Pantauan lapangan menunjukkan bahwa proyek mencakup pembangunan empat ruang kelas baru, rehabilitasi dua ruang kelas, dua unit WC, perpustakaan, ruang laboratorium, ruang guru, dan rumah dinas guru. Namun, hanya satu bangunan yang dikerjakan oleh kontraktor lokal, sementara sisanya ditangani oleh pekerja dari luar daerah.
Sumber internal menyebutkan bahwa keterlibatan kontraktor dari luar wilayah diduga kuat atas rekomendasi Dinas PPO Manggarai Timur.
Hal ini menimbulkan pertanyaan terkait sejauh mana kepala sekolah memiliki kewenangan dalam pelaksanaan proyek swakelola tersebut.
Saat dikonfirmasi di lokasi proyek, Kepala SMP Negeri 10 Kota Komba, Emanuel Ora Soba, menyatakan bahwa pemilihan kontraktor dilakukan secara mandiri oleh pihak sekolah.
“Mereka ini seperti kepala tukang. Kami yang cari sendiri,” ujarnya sambil tersenyum.
Ia berharap media dapat memberitakan hal-hal positif mengenai kemajuan sekolah. “Selama ini kan beritanya soal gedung sekolah yang rusak. Semoga ini jadi perubahan,” kata Emanuel.
Sementara itu, salah satu orang tua siswa menyayangkan ketidak terlibatnya warga lokal dalam proyek tersebut.
“Kami siap kerja. Kalau bisa, diberi kesempatan, supaya bisa bantu ekonomi keluarga,” ujarnya.

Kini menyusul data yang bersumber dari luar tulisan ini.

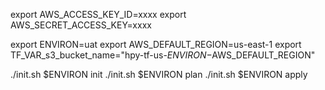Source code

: export AWS_ACCESS_KEY_ID=xxxx
export AWS_SECRET_ACCESS_KEY=xxxx

export ENVIRON=uat
export AWS_DEFAULT_REGION=us-east-1
export TF_VAR_s3_bucket_name="hpy-tf-us-$ENVIRON-$AWS_DEFAULT_REGION"

./init.sh $ENVIRON init
./init.sh $ENVIRON plan
./init.sh $ENVIRON apply
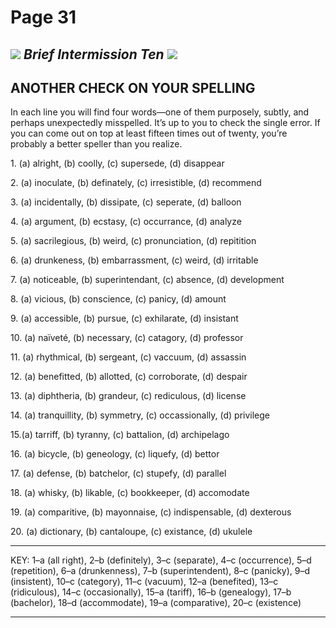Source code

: # Page 31

## ![](blob:moz-extension://95c76d74-e490-4d6a-85ca-b2d3597fcaba/c2263604-ec16-45f0-95f2-dc90ae27d967) _Brief Intermission Ten_ ![](blob:moz-extension://95c76d74-e490-4d6a-85ca-b2d3597fcaba/ed6b7fef-33be-4337-9b44-8695e9529241) <a href="#page495" id="page495"></a>

## ANOTHER CHECK ON YOUR SPELLING

In each line you will find four words—one of them purposely, subtly, and perhaps unexpectedly misspelled. It’s up to you to check the single error. If you can come out on top at least fifteen times out of twenty, you’re probably a better speller than you realize.

&#x20; 1\. (a) alright, (b) coolly, (c) supersede, (d) disappear

&#x20; 2\. (a) inoculate, (b) definately, (c) irresistible, (d) recommend

&#x20; 3\. (a) incidentally, (b) dissipate, (c) seperate, (d) balloon

&#x20; 4\. (a) argument, (b) ecstasy, (c) occurrance, (d) analyze

&#x20; 5\. (a) sacrilegious, (b) weird, (c) pronunciation, (d) repitition

&#x20; 6\. (a) drunkeness, (b) embarrassment, (c) weird, (d) irritable

&#x20; 7\. (a) noticeable, (b) superintendant, (c) absence, (d) development

&#x20; 8\. (a) vicious, (b) conscience, (c) panicy, (d) amount

&#x20; 9\. (a) accessible, (b) pursue, (c) exhilarate, (d) insistant

10\. (a) naïveté, (b) necessary, (c) catagory, (d) professor

11\. (a) rhythmical, (b) sergeant, (c) vaccuum, (d) assassin

12\. (a) benefitted, (b) allotted, (c) corroborate, (d) despair

13\. (a) diphtheria, (b) grandeur, (c) rediculous, (d) license

14\. (a) tranquillity, (b) symmetry, (c) occassionally, (d) privilege

15.(a) tarriff, (b) tyranny, (c) battalion, (d) archipelago

16\. (a) bicycle, (b) geneology, (c) liquefy, (d) bettor

17\. (a) defense, (b) batchelor, (c) stupefy, (d) parallel

18\. (a) whisky, (b) likable, (c) bookkeeper, (d) accomodate

19\. (a) comparitive, (b) mayonnaise, (c) indispensable, (d) dexterous

20\. (a) dictionary, (b) cantaloupe, (c) existance, (d) ukulele

***

KEY:  1–a (all right), 2–b (definitely), 3–c (separate), 4–c (occurrence), 5–d (repetition), 6–a (drunkenness), 7–b (superintendent), 8–c (panicky), 9–d (insistent), 10–c (category), 11–c (vacuum), 12–a (benefited), 13–c (ridiculous), 14–c (occasionally), 15–a (tariff), 16–b (genealogy), 17–b (bachelor), 18–d (accommodate), 19–a (comparative), 20–c (existence)

***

Ia mengungkapkan bahwa banyak orang tua siswa memiliki keahlian sebagai tukang bangunan. “Kalau kami bekerja 20 hari, sudah cukup untuk bayar uang sekolah anak selama tiga tahun,” tuturnya.

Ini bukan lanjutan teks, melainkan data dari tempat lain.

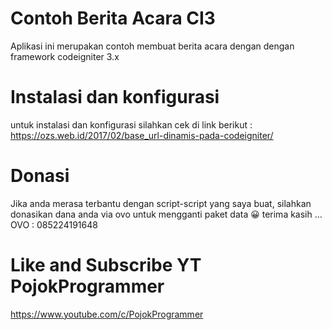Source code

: # Contoh Berita Acara CI3
Aplikasi ini merupakan contoh membuat berita acara dengan dengan framework codeigniter 3.x

# Instalasi dan konfigurasi
untuk instalasi dan konfigurasi silahkan cek di link berikut : https://ozs.web.id/2017/02/base_url-dinamis-pada-codeigniter/

# Donasi
Jika anda merasa terbantu dengan script-script yang saya buat, silahkan donasikan dana anda via ovo untuk mengganti paket data 😀 terima kasih …
OVO  : 085224191648

# Like and Subscribe YT PojokProgrammer
https://www.youtube.com/c/PojokProgrammer
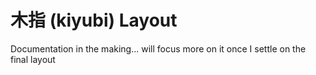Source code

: # 木指 (kiyubi) Layout

Documentation in the making...
will focus more on it once I settle on the final layout
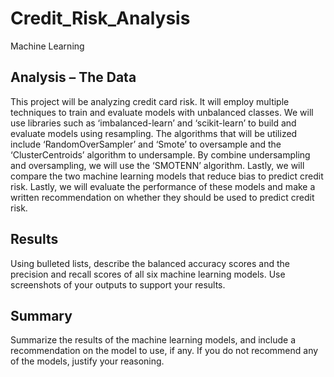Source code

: # Credit_Risk_Analysis
Machine Learning
## Analysis – The Data

This project will be analyzing credit card risk. It will employ multiple techniques to train and evaluate models with unbalanced classes. We will use libraries such as ‘imbalanced-learn’ and ‘scikit-learn’ to build and evaluate models using resampling. The algorithms that will be utilized include ‘RandomOverSampler’ and ‘Smote’ to oversample and the ‘ClusterCentroids’ algorithm to undersample. By combine undersampling and oversampling, we will use the ‘SMOTENN’ algorithm. Lastly, we will compare the two machine learning models that reduce bias to predict credit risk. Lastly, we will evaluate the performance of these models and make a written recommendation on whether they should be used to predict credit risk.

## Results
Using bulleted lists, describe the balanced accuracy scores and the precision and recall scores of all six machine learning models. Use screenshots of your outputs to support your results.

## Summary
Summarize the results of the machine learning models, and include a recommendation on the model to use, if any. If you do not recommend any of the models, justify your reasoning.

Sebagai informasi, proyek revitalisasi pendidikan yang dibiayai APBN dapat dilaksanakan secara swakelola oleh sekolah dan masyarakat. Tujuan kebijakan ini adalah mendorong partisipasi aktif, meningkatkan transparansi, serta memastikan dampak ekonomi langsung bagi warga sekitar.